Your answer must be an exact copy of the records, with no pictures included.

[Collected data]
»»
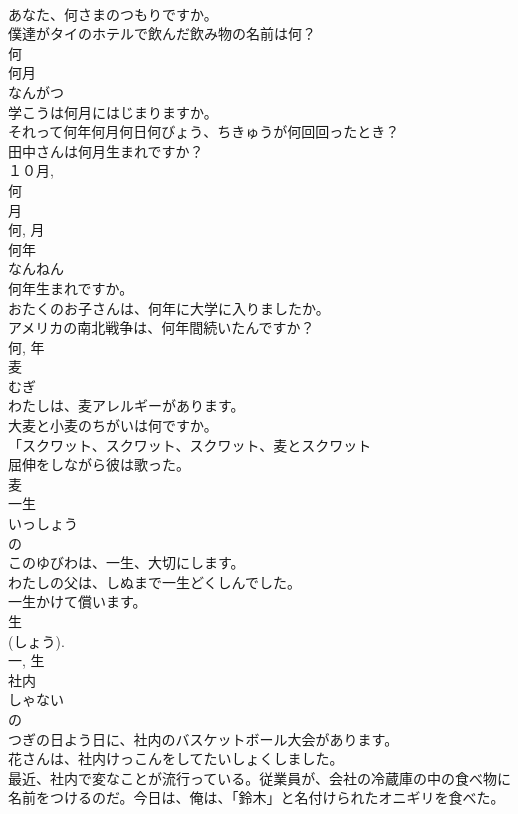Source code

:\documentclass[8pt]{extreport}
\begin{document}
\begin{CJK}{UTF8}{min}
\\	あなた、何さまのつもりですか。	
\\	僕達がタイのホテルで飲んだ飲み物の名前は何？	
\\	何	
\\	何月	
\\	なんがつ	
\\	学こうは何月にはじまりますか。	
\\	それって何年何月何日何びょう、ちきゅうが何回回ったとき？	
\\	田中さんは何月生まれですか？	
\\	１０月, 
\\	何 
\\	月 
\\	何, 月	
\\	何年	
\\	なんねん	
\\	何年生まれですか。	
\\	おたくのお子さんは、何年に大学に入りましたか。	
\\	アメリカの南北戦争は、何年間続いたんですか？	
\\	何, 年	
\\	麦	
\\	むぎ	
\\	わたしは、麦アレルギーがあります。	
\\	大麦と小麦のちがいは何ですか。	
\\	「スクワット、スクワット、スクワット、麦とスクワット
\\	屈伸をしながら彼は歌った。	
\\	麦	
\\	一生	
\\	いっしょう	
\\	の 
\\	このゆびわは、一生、大切にします。	
\\	わたしの父は、しぬまで一生どくしんでした。	
\\	一生かけて償います。	
\\	生 
\\	(しょう). 
\\	一, 生	
\\	社内	
\\	しゃない	
\\	の 
\\	つぎの日よう日に、社内のバスケットボール大会があります。	
\\	花さんは、社内けっこんをしてたいしょくしました。	
\\	最近、社内で変なことが流行っている。従業員が、会社の冷蔵庫の中の食べ物に名前をつけるのだ。今日は、俺は、「鈴木」と名付けられたオニギリを食べた。	

\end{CJK}
\end{document}
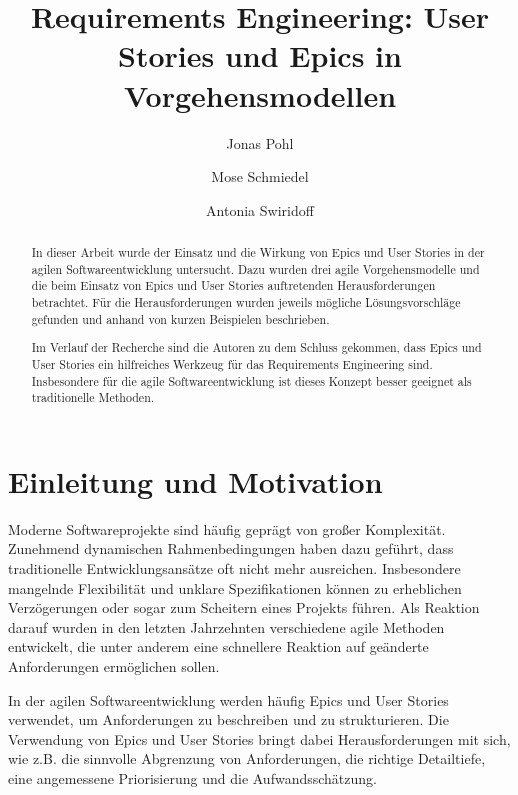 \documentclass[acmtog]{acmart}
\begin{document}
\hypersetup{
	colorlinks,
	allcolors=blue,
	citecolor=.,
}

\title{Requirements Engineering: User Stories und Epics in Vorgehensmodellen}

\author{Jonas Pohl}
\author{Mose Schmiedel}
\authornotemark[1]
\author{Antonia Swiridoff}
\authornotemark[1]

\renewcommand{\shortauthors}{Pohl, Schmiedel and Swiridoff}

\begin{abstract}
	In dieser Arbeit wurde der Einsatz und die Wirkung von Epics und User Stories in der agilen Softwareentwicklung untersucht.
	Dazu wurden drei agile Vorgehensmodelle und die beim Einsatz von Epics und User Stories
	auftretenden Herausforderungen betrachtet.
	Für die Herausforderungen wurden jeweils mögliche Lösungsvorschläge gefunden und anhand von kurzen Beispielen beschrieben.

	Im Verlauf der Recherche sind die Autoren zu dem Schluss gekommen, dass Epics und User Stories ein hilfreiches Werkzeug
	für das Requirements Engineering sind. Insbesondere für die agile Softwareentwicklung ist dieses Konzept besser geeignet als traditionelle
	Methoden.
\end{abstract}

\maketitle

\section{Einleitung und Motivation}
Moderne Softwareprojekte sind häufig geprägt von großer Komplexität.
Zunehmend dynamischen Rahmenbedingungen haben dazu geführt, dass traditionelle Entwicklungsansätze oft nicht mehr ausreichen.
Insbesondere mangelnde Flexibilität und unklare Spezifikationen können zu erheblichen Verzögerungen oder sogar zum Scheitern eines Projekts führen.
Als Reaktion darauf wurden in den letzten Jahrzehnten verschiedene agile Methoden entwickelt, die unter anderem eine schnellere Reaktion auf geänderte Anforderungen ermöglichen sollen.

In der agilen Softwareentwicklung werden häufig Epics und User Stories verwendet, um Anforderungen zu beschreiben und zu strukturieren.
Die Verwendung von Epics und User Stories bringt dabei Herausforderungen mit sich, wie z.B. die sinnvolle Abgrenzung von Anforderungen, die richtige Detailtiefe, eine angemessene Priorisierung und die Aufwandsschätzung.
\end{document}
««
#### [Response to this task]
Source code

:\documentclass[8pt]{extreport}
\begin{document}
\begin{CJK}{UTF8}{min}
\\	あなた、何さまのつもりですか。	
\\	僕達がタイのホテルで飲んだ飲み物の名前は何？	
\\	何	
\\	何月	
\\	なんがつ	
\\	学こうは何月にはじまりますか。	
\\	それって何年何月何日何びょう、ちきゅうが何回回ったとき？	
\\	田中さんは何月生まれですか？	
\\	１０月, 
\\	何 
\\	月 
\\	何, 月	
\\	何年	
\\	なんねん	
\\	何年生まれですか。	
\\	おたくのお子さんは、何年に大学に入りましたか。	
\\	アメリカの南北戦争は、何年間続いたんですか？	
\\	何, 年	
\\	麦	
\\	むぎ	
\\	わたしは、麦アレルギーがあります。	
\\	大麦と小麦のちがいは何ですか。	
\\	「スクワット、スクワット、スクワット、麦とスクワット
\\	屈伸をしながら彼は歌った。	
\\	麦	
\\	一生	
\\	いっしょう	
\\	の 
\\	このゆびわは、一生、大切にします。	
\\	わたしの父は、しぬまで一生どくしんでした。	
\\	一生かけて償います。	
\\	生 
\\	(しょう). 
\\	一, 生	
\\	社内	
\\	しゃない	
\\	の 
\\	つぎの日よう日に、社内のバスケットボール大会があります。	
\\	花さんは、社内けっこんをしてたいしょくしました。	
\\	最近、社内で変なことが流行っている。従業員が、会社の冷蔵庫の中の食べ物に名前をつけるのだ。今日は、俺は、「鈴木」と名付けられたオニギリを食べた。	

\end{CJK}
\end{document}
 \documentclass[acmtog]{acmart}
\begin{document}
\hypersetup{
	colorlinks,
	allcolors=blue,
	citecolor=.,
}

\title{Requirements Engineering: User Stories und Epics in Vorgehensmodellen}

\author{Jonas Pohl}
\author{Mose Schmiedel}
\authornotemark[1]
\author{Antonia Swiridoff}
\authornotemark[1]

\renewcommand{\shortauthors}{Pohl, Schmiedel and Swiridoff}

\begin{abstract}
	In dieser Arbeit wurde der Einsatz und die Wirkung von Epics und User Stories in der agilen Softwareentwicklung untersucht.
	Dazu wurden drei agile Vorgehensmodelle und die beim Einsatz von Epics und User Stories
	auftretenden Herausforderungen betrachtet.
	Für die Herausforderungen wurden jeweils mögliche Lösungsvorschläge gefunden und anhand von kurzen Beispielen beschrieben.

	Im Verlauf der Recherche sind die Autoren zu dem Schluss gekommen, dass Epics und User Stories ein hilfreiches Werkzeug
	für das Requirements Engineering sind. Insbesondere für die agile Softwareentwicklung ist dieses Konzept besser geeignet als traditionelle
	Methoden.
\end{abstract}

\maketitle

\section{Einleitung und Motivation}
Moderne Softwareprojekte sind häufig geprägt von großer Komplexität.
Zunehmend dynamischen Rahmenbedingungen haben dazu geführt, dass traditionelle Entwicklungsansätze oft nicht mehr ausreichen.
Insbesondere mangelnde Flexibilität und unklare Spezifikationen können zu erheblichen Verzögerungen oder sogar zum Scheitern eines Projekts führen.
Als Reaktion darauf wurden in den letzten Jahrzehnten verschiedene agile Methoden entwickelt, die unter anderem eine schnellere Reaktion auf geänderte Anforderungen ermöglichen sollen.

In der agilen Softwareentwicklung werden häufig Epics und User Stories verwendet, um Anforderungen zu beschreiben und zu strukturieren.
Die Verwendung von Epics und User Stories bringt dabei Herausforderungen mit sich, wie z.B. die sinnvolle Abgrenzung von Anforderungen, die richtige Detailtiefe, eine angemessene Priorisierung und die Aufwandsschätzung.
\end{document}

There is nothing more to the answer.